■ Saved entries ■
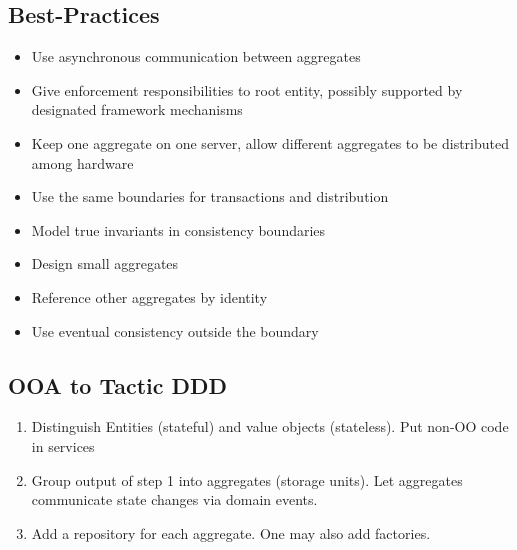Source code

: \documentclass[../Main.tex]{subfiles}
\begin{document}



\subsection{Best-Practices}
\begin{itemize}
    \item Use asynchronous communication between aggregates
    \item Give enforcement responsibilities to root entity, possibly supported by designated framework mechanisms
    \item Keep one aggregate on one server, allow different aggregates to be distributed among hardware
    \item Use the same boundaries for transactions and distribution
    \item Model true invariants in consistency boundaries
    \item Design small aggregates
    \item Reference other aggregates by identity
    \item Use eventual consistency outside the boundary
\end{itemize}

\newpage

\subsection{OOA to Tactic DDD}
\begin{enumerate}
    \item Distinguish Entities (stateful) and value objects (stateless). Put non-OO code in services
    \item Group output of step 1 into aggregates (storage units). Let aggregates communicate state changes via domain events.
    \item Add a repository for each aggregate. One may also add factories.
\end{enumerate}
\newpage
\end{document}
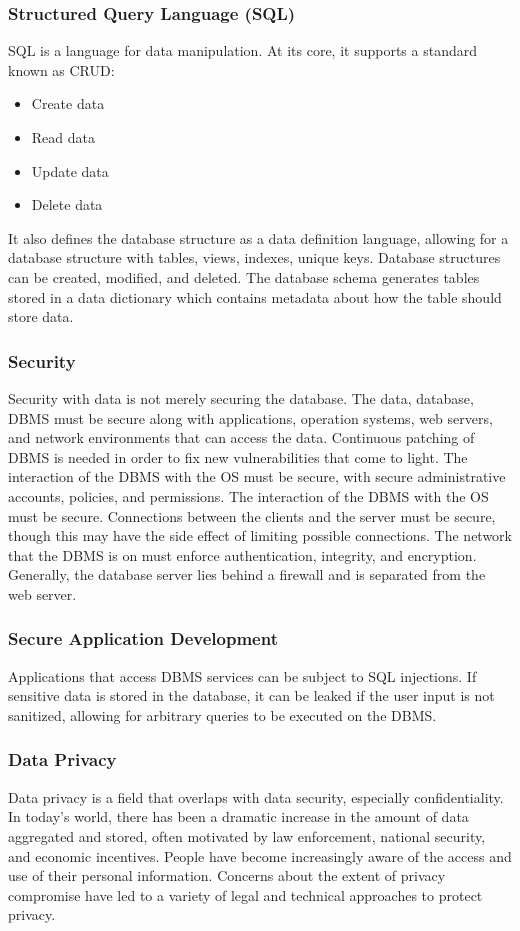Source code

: \documentclass{math}
\begin{document}
\subsubsection*{Structured Query Language (SQL)}
SQL is a language for data manipulation. At its core, it supports a standard
known as CRUD:
\begin{itemize}
  \item Create data
  \item Read data
  \item Update data
  \item Delete data
\end{itemize}
It also defines the database structure as a data definition language, allowing
for a database structure with tables, views, indexes, unique keys. Database
structures can be created, modified, and deleted. The database schema generates
tables stored in a data dictionary which contains metadata about how the table
should store data.

\subsubsection*{Security}
Security with data is not merely securing the database. The data, database,
DBMS must be secure along with applications, operation systems, web servers,
and network environments that can access the data. Continuous patching of DBMS
is needed in order to fix new vulnerabilities that come to light. The
interaction of the DBMS with the OS must be secure, with secure administrative
accounts, policies, and permissions. The interaction of the DBMS with the OS
must be secure. Connections between the clients and the server must be secure,
though this may have the side effect of limiting possible connections. The
network that the DBMS is on must enforce authentication, integrity, and
encryption. Generally, the database server lies behind a firewall and is
separated from the web server.

\subsubsection*{Secure Application Development}
Applications that access DBMS services can be subject to SQL injections. If
sensitive data is stored in the database, it can be leaked if the user input
is not sanitized, allowing for arbitrary queries to be executed on the DBMS.

\subsubsection*{Data Privacy}
Data privacy is a field that overlaps with data security, especially
confidentiality. In today's world, there has been a dramatic increase in the
amount of data aggregated and stored, often motivated by law enforcement,
national security, and economic incentives. People have become increasingly
aware of the access and use of their personal information. Concerns about the
extent of privacy compromise have led to a variety of legal and technical
approaches to protect privacy.
\end{document}
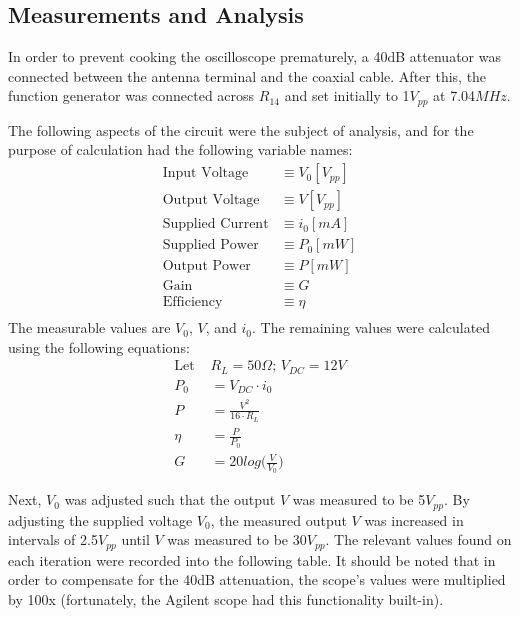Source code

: \subsection{Measurements and Analysis}
In order to prevent cooking the oscilloscope prematurely, a 40dB attenuator was connected
between the antenna terminal and the coaxial cable. After this, the function
generator was connected across $R_{14}$ and set initially to 1$V_{pp}$ at
7.04$MHz$.

The following aspects of the circuit were the subject of analysis, and for
the purpose of calculation had the following variable names: 
\begin{align*}
  \text{Input Voltage} &\equiv        V_0[V_{pp}]\\
  \text{Output Voltage} &\equiv       V[V_{pp}]\\
  \text{Supplied Current} &\equiv     i_0[mA]\\
  \text{Supplied Power} &\equiv       P_0[mW]\\
  \text{Output Power} &\equiv         P[mW]\\
  \text{Gain} &\equiv                 G\\
  \text{Efficiency} &\equiv           \eta\\
\end{align*}
The measurable values are $V_0$, $V$, and $i_0$. The remaining values were
calculated using the following equations:
\begin{align*}
  \text{Let } & R_L=50\Omega;\, V_{DC}=12V\\
  P_0   &=  V_{DC}\cdot i_0\\
  P     &=  \frac{V^2}{16\cdot R_L}\\
  \eta  &=  \frac{P}{P_0}\\
  G     &=  20log \bigg( \frac{V}{V_0} \bigg)
\end{align*}

Next, $V_0$ was adjusted such that the output $V$ was 
measured to be 5$V_{pp}$.
By adjusting the supplied voltage $V_0$, the measured output 
$V$ was increased in intervals of 2.5$V_{pp}$ until $V$ was 
measured to be $30 V_{pp}$.
The relevant values found on each iteration were
recorded into the following table. It should be noted that in 
order to compensate for the 40dB attenuation, the scope's values 
were multiplied by 100x (fortunately, the Agilent scope had this 
functionality built-in).

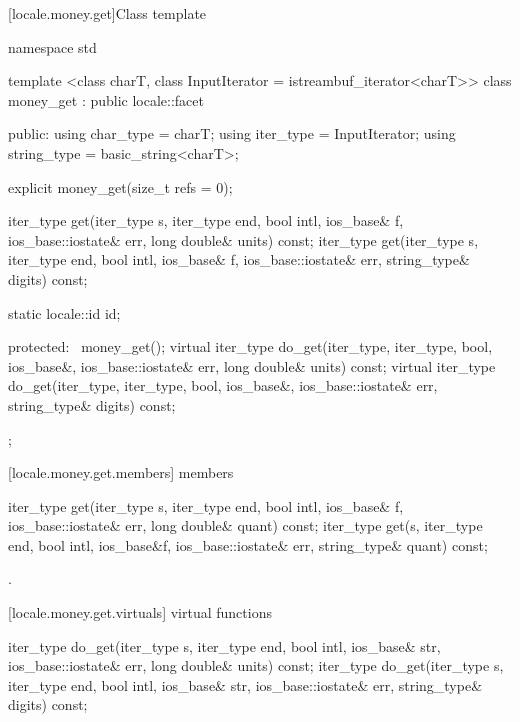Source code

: [locale.money.get]{Class template }

%
\begin{codeblock}
namespace std {
  template <class charT,
    class InputIterator = istreambuf_iterator<charT>>
  class money_get : public locale::facet {
  public:
    using char_type   = charT;
    using iter_type   = InputIterator;
    using string_type = basic_string<charT>;

    explicit money_get(size_t refs = 0);

    iter_type get(iter_type s, iter_type end, bool intl,
                  ios_base& f, ios_base::iostate& err,
                  long double& units) const;
    iter_type get(iter_type s, iter_type end, bool intl,
                  ios_base& f, ios_base::iostate& err,
                  string_type& digits) const;

    static locale::id id;

  protected:
    ~money_get();
    virtual iter_type do_get(iter_type, iter_type, bool, ios_base&,
                             ios_base::iostate& err, long double& units) const;
    virtual iter_type do_get(iter_type, iter_type, bool, ios_base&,
                             ios_base::iostate& err, string_type& digits) const;
  };
}
\end{codeblock}

[locale.money.get.members]{ members}

%
\begin{itemdecl}
iter_type get(iter_type s, iter_type end, bool intl,
              ios_base& f, ios_base::iostate& err,
              long double& quant) const;
iter_type get(s, iter_type end, bool intl, ios_base&f,
              ios_base::iostate& err, string_type& quant) const;
\end{itemdecl}

\begin{itemdescr}
\pnum
\returns
{}.
\end{itemdescr}

[locale.money.get.virtuals]{ virtual functions}

%
\begin{itemdecl}
iter_type do_get(iter_type s, iter_type end, bool intl,
                 ios_base& str, ios_base::iostate& err,
                 long double& units) const;
iter_type do_get(iter_type s, iter_type end, bool intl,
                 ios_base& str, ios_base::iostate& err,
                 string_type& digits) const;
\end{itemdecl}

■ WORK ITEM ■
All of the records above are to be printed exactly, with every picture omitted.

■ ANSWER TO THIS TASK ■
Source code

: \documentclass[../Main.tex]{subfiles}
\begin{document}



\subsection{Best-Practices}
\begin{itemize}
    \item Use asynchronous communication between aggregates
    \item Give enforcement responsibilities to root entity, possibly supported by designated framework mechanisms
    \item Keep one aggregate on one server, allow different aggregates to be distributed among hardware
    \item Use the same boundaries for transactions and distribution
    \item Model true invariants in consistency boundaries
    \item Design small aggregates
    \item Reference other aggregates by identity
    \item Use eventual consistency outside the boundary
\end{itemize}

\newpage

\subsection{OOA to Tactic DDD}
\begin{enumerate}
    \item Distinguish Entities (stateful) and value objects (stateless). Put non-OO code in services
    \item Group output of step 1 into aggregates (storage units). Let aggregates communicate state changes via domain events.
    \item Add a repository for each aggregate. One may also add factories.
\end{enumerate}
\newpage
\end{document}
Source code

: \documentclass{math}
\begin{document}
\subsubsection*{Structured Query Language (SQL)}
SQL is a language for data manipulation. At its core, it supports a standard
known as CRUD:
\begin{itemize}
  \item Create data
  \item Read data
  \item Update data
  \item Delete data
\end{itemize}
It also defines the database structure as a data definition language, allowing
for a database structure with tables, views, indexes, unique keys. Database
structures can be created, modified, and deleted. The database schema generates
tables stored in a data dictionary which contains metadata about how the table
should store data.

\subsubsection*{Security}
Security with data is not merely securing the database. The data, database,
DBMS must be secure along with applications, operation systems, web servers,
and network environments that can access the data. Continuous patching of DBMS
is needed in order to fix new vulnerabilities that come to light. The
interaction of the DBMS with the OS must be secure, with secure administrative
accounts, policies, and permissions. The interaction of the DBMS with the OS
must be secure. Connections between the clients and the server must be secure,
though this may have the side effect of limiting possible connections. The
network that the DBMS is on must enforce authentication, integrity, and
encryption. Generally, the database server lies behind a firewall and is
separated from the web server.

\subsubsection*{Secure Application Development}
Applications that access DBMS services can be subject to SQL injections. If
sensitive data is stored in the database, it can be leaked if the user input
is not sanitized, allowing for arbitrary queries to be executed on the DBMS.

\subsubsection*{Data Privacy}
Data privacy is a field that overlaps with data security, especially
confidentiality. In today's world, there has been a dramatic increase in the
amount of data aggregated and stored, often motivated by law enforcement,
national security, and economic incentives. People have become increasingly
aware of the access and use of their personal information. Concerns about the
extent of privacy compromise have led to a variety of legal and technical
approaches to protect privacy.
\end{document}
Source code

: \subsection{Measurements and Analysis}
In order to prevent cooking the oscilloscope prematurely, a 40dB attenuator was connected
between the antenna terminal and the coaxial cable. After this, the function
generator was connected across $R_{14}$ and set initially to 1$V_{pp}$ at
7.04$MHz$.

The following aspects of the circuit were the subject of analysis, and for
the purpose of calculation had the following variable names: 
\begin{align*}
  \text{Input Voltage} &\equiv        V_0[V_{pp}]\\
  \text{Output Voltage} &\equiv       V[V_{pp}]\\
  \text{Supplied Current} &\equiv     i_0[mA]\\
  \text{Supplied Power} &\equiv       P_0[mW]\\
  \text{Output Power} &\equiv         P[mW]\\
  \text{Gain} &\equiv                 G\\
  \text{Efficiency} &\equiv           \eta\\
\end{align*}
The measurable values are $V_0$, $V$, and $i_0$. The remaining values were
calculated using the following equations:
\begin{align*}
  \text{Let } & R_L=50\Omega;\, V_{DC}=12V\\
  P_0   &=  V_{DC}\cdot i_0\\
  P     &=  \frac{V^2}{16\cdot R_L}\\
  \eta  &=  \frac{P}{P_0}\\
  G     &=  20log \bigg( \frac{V}{V_0} \bigg)
\end{align*}

Next, $V_0$ was adjusted such that the output $V$ was 
measured to be 5$V_{pp}$.
By adjusting the supplied voltage $V_0$, the measured output 
$V$ was increased in intervals of 2.5$V_{pp}$ until $V$ was 
measured to be $30 V_{pp}$.
The relevant values found on each iteration were
recorded into the following table. It should be noted that in 
order to compensate for the 40dB attenuation, the scope's values 
were multiplied by 100x (fortunately, the Agilent scope had this 
functionality built-in).

Source code

: [locale.money.get]{Class template }

%
\begin{codeblock}
namespace std {
  template <class charT,
    class InputIterator = istreambuf_iterator<charT>>
  class money_get : public locale::facet {
  public:
    using char_type   = charT;
    using iter_type   = InputIterator;
    using string_type = basic_string<charT>;

    explicit money_get(size_t refs = 0);

    iter_type get(iter_type s, iter_type end, bool intl,
                  ios_base& f, ios_base::iostate& err,
                  long double& units) const;
    iter_type get(iter_type s, iter_type end, bool intl,
                  ios_base& f, ios_base::iostate& err,
                  string_type& digits) const;

    static locale::id id;

  protected:
    ~money_get();
    virtual iter_type do_get(iter_type, iter_type, bool, ios_base&,
                             ios_base::iostate& err, long double& units) const;
    virtual iter_type do_get(iter_type, iter_type, bool, ios_base&,
                             ios_base::iostate& err, string_type& digits) const;
  };
}
\end{codeblock}

[locale.money.get.members]{ members}

%
\begin{itemdecl}
iter_type get(iter_type s, iter_type end, bool intl,
              ios_base& f, ios_base::iostate& err,
              long double& quant) const;
iter_type get(s, iter_type end, bool intl, ios_base&f,
              ios_base::iostate& err, string_type& quant) const;
\end{itemdecl}

\begin{itemdescr}
\pnum
\returns
{}.
\end{itemdescr}

[locale.money.get.virtuals]{ virtual functions}

%
\begin{itemdecl}
iter_type do_get(iter_type s, iter_type end, bool intl,
                 ios_base& str, ios_base::iostate& err,
                 long double& units) const;
iter_type do_get(iter_type s, iter_type end, bool intl,
                 ios_base& str, ios_base::iostate& err,
                 string_type& digits) const;
\end{itemdecl}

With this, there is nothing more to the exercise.